Collection entries —
* * *

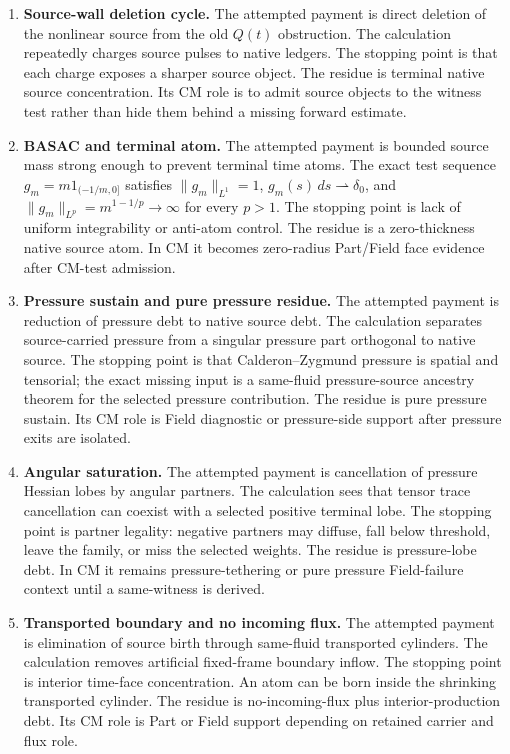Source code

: \begin{enumerate}[leftmargin=*,label=\arabic*.]
\item \textbf{Source-wall deletion cycle.}
The attempted payment is direct deletion of the nonlinear source from the
old \(Q(t)\) obstruction.
The calculation repeatedly charges source pulses to native ledgers.
The stopping point is that each charge exposes a sharper source object.
The residue is terminal native source concentration.
Its CM role is to admit source objects to the witness test rather than hide
them behind a missing forward estimate.

\item \textbf{BASAC and terminal atom.}
The attempted payment is bounded source mass strong enough to prevent terminal
time atoms.
The exact test sequence \(g_m=m1_{(-1/m,0]}\) satisfies
\(\|g_m\|_{L^1}=1\), \(g_m(s)\,ds\rightharpoonup\delta_0\), and
\(\|g_m\|_{L^p}=m^{1-1/p}\to\infty\) for every \(p>1\).
The stopping point is lack of uniform integrability or anti-atom control.
The residue is a zero-thickness native source atom.  In CM it becomes
zero-radius Part/Field face evidence after CM-test admission.

\item \textbf{Pressure sustain and pure pressure residue.}
The attempted payment is reduction of pressure debt to native source debt.
The calculation separates source-carried pressure from a singular pressure
part orthogonal to native source.
The stopping point is that Calderon--Zygmund pressure is spatial and tensorial;
the exact missing input is a same-fluid pressure-source ancestry theorem for
the selected pressure contribution.
The residue is pure pressure sustain.
Its CM role is Field diagnostic or pressure-side support after pressure exits
are isolated.

\item \textbf{Angular saturation.}
The attempted payment is cancellation of pressure Hessian lobes by angular
partners.
The calculation sees that tensor trace cancellation can coexist with a selected
positive terminal lobe.
The stopping point is partner legality: negative partners may diffuse, fall
below threshold, leave the family, or miss the selected weights.
The residue is pressure-lobe debt.  In CM it remains pressure-tethering or pure
pressure Field-failure context until a same-witness is derived.

\item \textbf{Transported boundary and no incoming flux.}
The attempted payment is elimination of source birth through same-fluid
transported cylinders.
The calculation removes artificial fixed-frame boundary inflow.
The stopping point is interior time-face concentration.
An atom can be born inside the shrinking transported cylinder.
The residue is no-incoming-flux plus interior-production debt.
Its CM role is Part or Field support depending on retained carrier and
flux role.


\end{enumerate}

* * *

Problem — Leave the pictures out, and restate exactly the lines from the start of the records through the one that contains "The stopping point is that Calderon--Zygmund".

Response area —
Source code

: \begin{enumerate}[leftmargin=*,label=\arabic*.]
\item \textbf{Source-wall deletion cycle.}
The attempted payment is direct deletion of the nonlinear source from the
old \(Q(t)\) obstruction.
The calculation repeatedly charges source pulses to native ledgers.
The stopping point is that each charge exposes a sharper source object.
The residue is terminal native source concentration.
Its CM role is to admit source objects to the witness test rather than hide
them behind a missing forward estimate.

\item \textbf{BASAC and terminal atom.}
The attempted payment is bounded source mass strong enough to prevent terminal
time atoms.
The exact test sequence \(g_m=m1_{(-1/m,0]}\) satisfies
\(\|g_m\|_{L^1}=1\), \(g_m(s)\,ds\rightharpoonup\delta_0\), and
\(\|g_m\|_{L^p}=m^{1-1/p}\to\infty\) for every \(p>1\).
The stopping point is lack of uniform integrability or anti-atom control.
The residue is a zero-thickness native source atom.  In CM it becomes
zero-radius Part/Field face evidence after CM-test admission.

\item \textbf{Pressure sustain and pure pressure residue.}
The attempted payment is reduction of pressure debt to native source debt.
The calculation separates source-carried pressure from a singular pressure
part orthogonal to native source.
The stopping point is that Calderon--Zygmund pressure is spatial and tensorial;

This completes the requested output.